#### Records for this exercise
☆ ☆ ☆ ☆ ☆ ☆ ☆
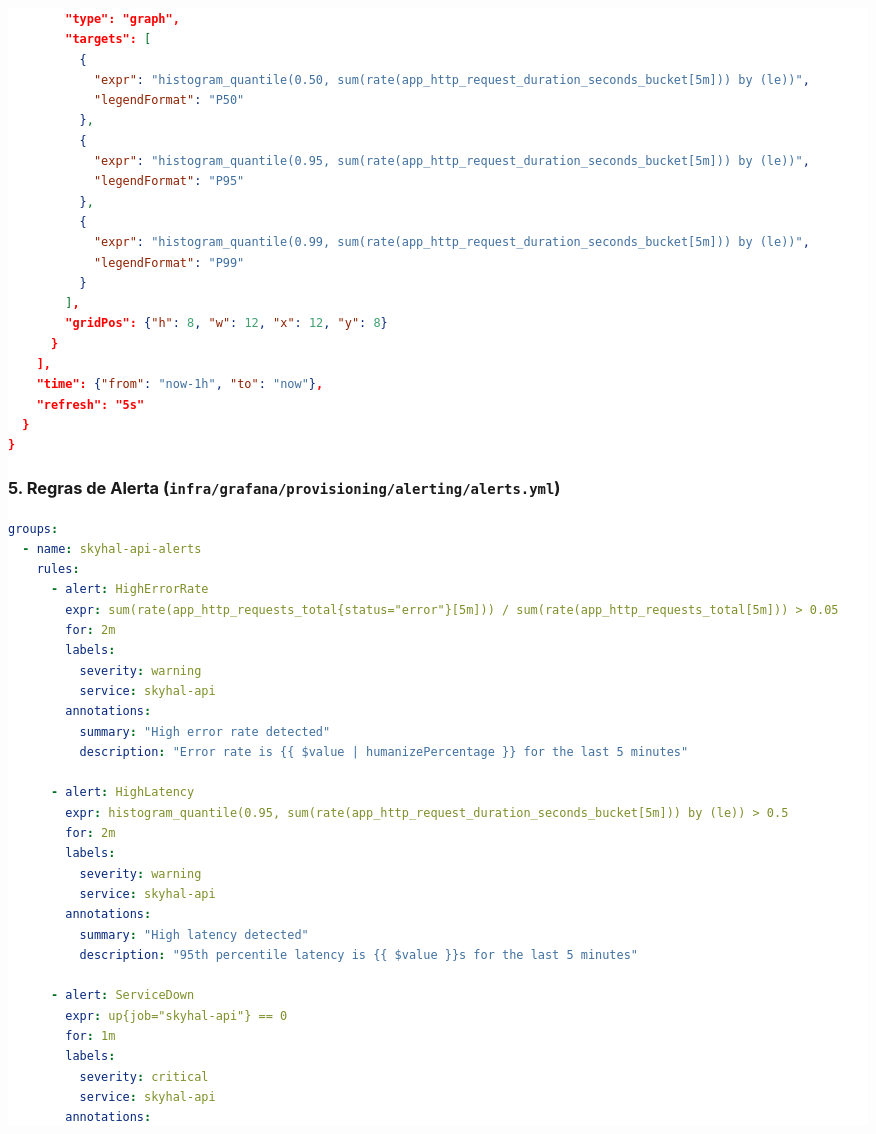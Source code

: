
 ```json
        "type": "graph",
        "targets": [
          {
            "expr": "histogram_quantile(0.50, sum(rate(app_http_request_duration_seconds_bucket[5m])) by (le))",
            "legendFormat": "P50"
          },
          {
            "expr": "histogram_quantile(0.95, sum(rate(app_http_request_duration_seconds_bucket[5m])) by (le))",
            "legendFormat": "P95"
          },
          {
            "expr": "histogram_quantile(0.99, sum(rate(app_http_request_duration_seconds_bucket[5m])) by (le))",
            "legendFormat": "P99"
          }
        ],
        "gridPos": {"h": 8, "w": 12, "x": 12, "y": 8}
      }
    ],
    "time": {"from": "now-1h", "to": "now"},
    "refresh": "5s"
  }
}
```

### 5. Regras de Alerta (`infra/grafana/provisioning/alerting/alerts.yml`)

```yaml
groups:
  - name: skyhal-api-alerts
    rules:
      - alert: HighErrorRate
        expr: sum(rate(app_http_requests_total{status="error"}[5m])) / sum(rate(app_http_requests_total[5m])) > 0.05
        for: 2m
        labels:
          severity: warning
          service: skyhal-api
        annotations:
          summary: "High error rate detected"
          description: "Error rate is {{ $value | humanizePercentage }} for the last 5 minutes"

      - alert: HighLatency
        expr: histogram_quantile(0.95, sum(rate(app_http_request_duration_seconds_bucket[5m])) by (le)) > 0.5
        for: 2m
        labels:
          severity: warning
          service: skyhal-api
        annotations:
          summary: "High latency detected"
          description: "95th percentile latency is {{ $value }}s for the last 5 minutes"

      - alert: ServiceDown
        expr: up{job="skyhal-api"} == 0
        for: 1m
        labels:
          severity: critical
          service: skyhal-api
        annotations:
```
☆ ☆ ☆ ☆ ☆ ☆ ☆
#### What is required
All lines that include the word "value" must be copied from the material above.

#### Result of this task
          description: "Error rate is {{ $value | humanizePercentage }} for the last 5 minutes"
          description: "95th percentile latency is {{ $value }}s for the last 5 minutes"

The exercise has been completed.